Plain-text document sources
*** Block opens ***

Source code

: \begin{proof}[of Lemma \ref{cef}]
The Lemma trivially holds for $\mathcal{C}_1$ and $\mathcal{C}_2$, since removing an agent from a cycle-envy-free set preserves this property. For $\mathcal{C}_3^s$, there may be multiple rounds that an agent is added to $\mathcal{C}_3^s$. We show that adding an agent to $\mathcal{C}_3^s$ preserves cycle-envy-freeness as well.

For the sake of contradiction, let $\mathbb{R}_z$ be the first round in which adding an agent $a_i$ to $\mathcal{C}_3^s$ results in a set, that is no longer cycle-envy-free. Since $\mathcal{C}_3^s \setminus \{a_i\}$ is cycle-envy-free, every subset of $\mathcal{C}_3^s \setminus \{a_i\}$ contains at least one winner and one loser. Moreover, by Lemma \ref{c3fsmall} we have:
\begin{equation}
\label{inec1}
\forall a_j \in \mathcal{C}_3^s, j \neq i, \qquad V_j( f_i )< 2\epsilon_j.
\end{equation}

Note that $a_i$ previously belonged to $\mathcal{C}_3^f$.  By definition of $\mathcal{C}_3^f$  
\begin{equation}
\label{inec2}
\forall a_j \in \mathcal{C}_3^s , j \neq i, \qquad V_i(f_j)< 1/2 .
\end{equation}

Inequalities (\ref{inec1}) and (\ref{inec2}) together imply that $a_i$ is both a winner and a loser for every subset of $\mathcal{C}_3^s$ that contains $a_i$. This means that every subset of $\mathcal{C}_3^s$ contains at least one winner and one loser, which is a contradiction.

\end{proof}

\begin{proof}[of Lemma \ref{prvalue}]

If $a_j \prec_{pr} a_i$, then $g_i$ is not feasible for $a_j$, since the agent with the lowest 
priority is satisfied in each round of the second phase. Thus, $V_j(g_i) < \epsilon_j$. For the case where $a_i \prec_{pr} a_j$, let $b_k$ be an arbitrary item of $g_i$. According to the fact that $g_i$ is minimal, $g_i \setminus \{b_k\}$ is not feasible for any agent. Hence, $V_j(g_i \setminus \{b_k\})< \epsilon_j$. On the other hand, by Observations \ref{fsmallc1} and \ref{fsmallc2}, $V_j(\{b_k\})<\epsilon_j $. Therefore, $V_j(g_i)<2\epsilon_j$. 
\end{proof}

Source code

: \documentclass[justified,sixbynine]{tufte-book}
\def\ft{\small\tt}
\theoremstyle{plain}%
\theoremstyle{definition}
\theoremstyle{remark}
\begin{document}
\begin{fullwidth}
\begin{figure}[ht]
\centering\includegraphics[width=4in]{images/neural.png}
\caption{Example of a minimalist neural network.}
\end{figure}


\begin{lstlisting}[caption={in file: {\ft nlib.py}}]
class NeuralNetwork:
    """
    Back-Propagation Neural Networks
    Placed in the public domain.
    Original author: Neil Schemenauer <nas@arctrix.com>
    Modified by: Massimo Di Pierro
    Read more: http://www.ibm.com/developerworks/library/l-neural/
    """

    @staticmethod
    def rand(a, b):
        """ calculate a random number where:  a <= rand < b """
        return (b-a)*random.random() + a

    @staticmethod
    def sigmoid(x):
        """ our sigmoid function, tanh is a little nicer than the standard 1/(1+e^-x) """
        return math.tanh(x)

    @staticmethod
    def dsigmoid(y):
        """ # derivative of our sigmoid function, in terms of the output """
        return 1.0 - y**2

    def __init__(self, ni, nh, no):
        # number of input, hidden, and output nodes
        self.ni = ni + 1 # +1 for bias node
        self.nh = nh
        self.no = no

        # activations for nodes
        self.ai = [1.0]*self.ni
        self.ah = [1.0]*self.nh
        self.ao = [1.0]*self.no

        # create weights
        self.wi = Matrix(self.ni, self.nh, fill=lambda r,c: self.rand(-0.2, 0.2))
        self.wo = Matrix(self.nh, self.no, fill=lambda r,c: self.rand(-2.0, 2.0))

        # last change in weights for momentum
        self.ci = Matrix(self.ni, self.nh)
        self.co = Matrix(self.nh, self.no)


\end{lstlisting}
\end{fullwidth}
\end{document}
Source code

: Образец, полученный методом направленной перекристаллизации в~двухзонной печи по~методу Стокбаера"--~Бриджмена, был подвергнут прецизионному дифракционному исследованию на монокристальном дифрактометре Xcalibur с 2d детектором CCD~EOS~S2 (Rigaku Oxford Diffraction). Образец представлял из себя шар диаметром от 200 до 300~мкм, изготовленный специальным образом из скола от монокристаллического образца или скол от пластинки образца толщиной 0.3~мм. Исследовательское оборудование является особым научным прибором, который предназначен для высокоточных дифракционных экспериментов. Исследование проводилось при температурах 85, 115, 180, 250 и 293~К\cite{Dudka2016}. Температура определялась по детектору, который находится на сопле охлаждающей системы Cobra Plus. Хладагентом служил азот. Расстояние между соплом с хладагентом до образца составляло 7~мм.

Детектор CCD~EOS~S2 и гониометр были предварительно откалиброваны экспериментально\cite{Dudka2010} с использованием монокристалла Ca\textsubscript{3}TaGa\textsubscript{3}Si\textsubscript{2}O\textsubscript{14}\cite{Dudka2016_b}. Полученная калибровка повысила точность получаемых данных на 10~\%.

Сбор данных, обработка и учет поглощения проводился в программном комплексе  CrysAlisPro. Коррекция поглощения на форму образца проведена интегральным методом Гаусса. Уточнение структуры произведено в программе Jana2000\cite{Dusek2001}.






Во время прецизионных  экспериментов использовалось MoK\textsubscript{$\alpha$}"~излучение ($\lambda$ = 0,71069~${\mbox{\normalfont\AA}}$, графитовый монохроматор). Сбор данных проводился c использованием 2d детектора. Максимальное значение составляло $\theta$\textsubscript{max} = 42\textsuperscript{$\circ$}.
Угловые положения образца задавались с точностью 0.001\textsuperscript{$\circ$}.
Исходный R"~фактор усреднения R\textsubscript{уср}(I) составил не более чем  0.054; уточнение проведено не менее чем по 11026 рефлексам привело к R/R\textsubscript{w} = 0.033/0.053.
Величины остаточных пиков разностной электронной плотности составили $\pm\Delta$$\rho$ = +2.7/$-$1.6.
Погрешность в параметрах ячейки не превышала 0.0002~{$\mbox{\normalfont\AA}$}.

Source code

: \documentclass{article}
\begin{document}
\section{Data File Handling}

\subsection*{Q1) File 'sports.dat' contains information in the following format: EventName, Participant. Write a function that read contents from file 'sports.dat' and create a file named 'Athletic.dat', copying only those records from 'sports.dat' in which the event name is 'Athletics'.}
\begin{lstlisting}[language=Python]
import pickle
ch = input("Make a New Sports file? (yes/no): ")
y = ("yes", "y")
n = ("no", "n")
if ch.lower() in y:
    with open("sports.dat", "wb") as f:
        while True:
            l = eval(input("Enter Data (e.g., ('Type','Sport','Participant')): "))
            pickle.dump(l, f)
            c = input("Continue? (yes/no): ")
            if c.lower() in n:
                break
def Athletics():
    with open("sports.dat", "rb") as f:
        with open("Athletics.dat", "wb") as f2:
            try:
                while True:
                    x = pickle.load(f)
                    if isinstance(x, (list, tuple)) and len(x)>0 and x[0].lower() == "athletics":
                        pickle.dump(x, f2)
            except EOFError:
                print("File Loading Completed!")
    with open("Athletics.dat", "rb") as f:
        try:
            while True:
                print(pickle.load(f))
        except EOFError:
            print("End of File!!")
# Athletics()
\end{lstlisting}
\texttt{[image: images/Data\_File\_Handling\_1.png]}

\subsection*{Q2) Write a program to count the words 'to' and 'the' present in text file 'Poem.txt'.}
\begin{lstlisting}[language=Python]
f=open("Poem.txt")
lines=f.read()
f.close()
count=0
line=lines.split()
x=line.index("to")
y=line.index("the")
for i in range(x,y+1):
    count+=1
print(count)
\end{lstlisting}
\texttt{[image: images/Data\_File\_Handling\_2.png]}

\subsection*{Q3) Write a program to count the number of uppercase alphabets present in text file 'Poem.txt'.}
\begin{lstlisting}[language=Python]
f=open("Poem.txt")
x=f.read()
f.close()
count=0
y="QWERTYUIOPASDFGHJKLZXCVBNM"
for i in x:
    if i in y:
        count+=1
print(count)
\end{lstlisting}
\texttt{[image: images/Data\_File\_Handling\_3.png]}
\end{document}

*** Block closes ***

Wherever a line of the entries holds the string "qquad", copy that line.

\forall a_j \in \mathcal{C}_3^s, j \neq i, \qquad V_j( f_i )< 2\epsilon_j.
\forall a_j \in \mathcal{C}_3^s , j \neq i, \qquad V_i(f_j)< 1/2 .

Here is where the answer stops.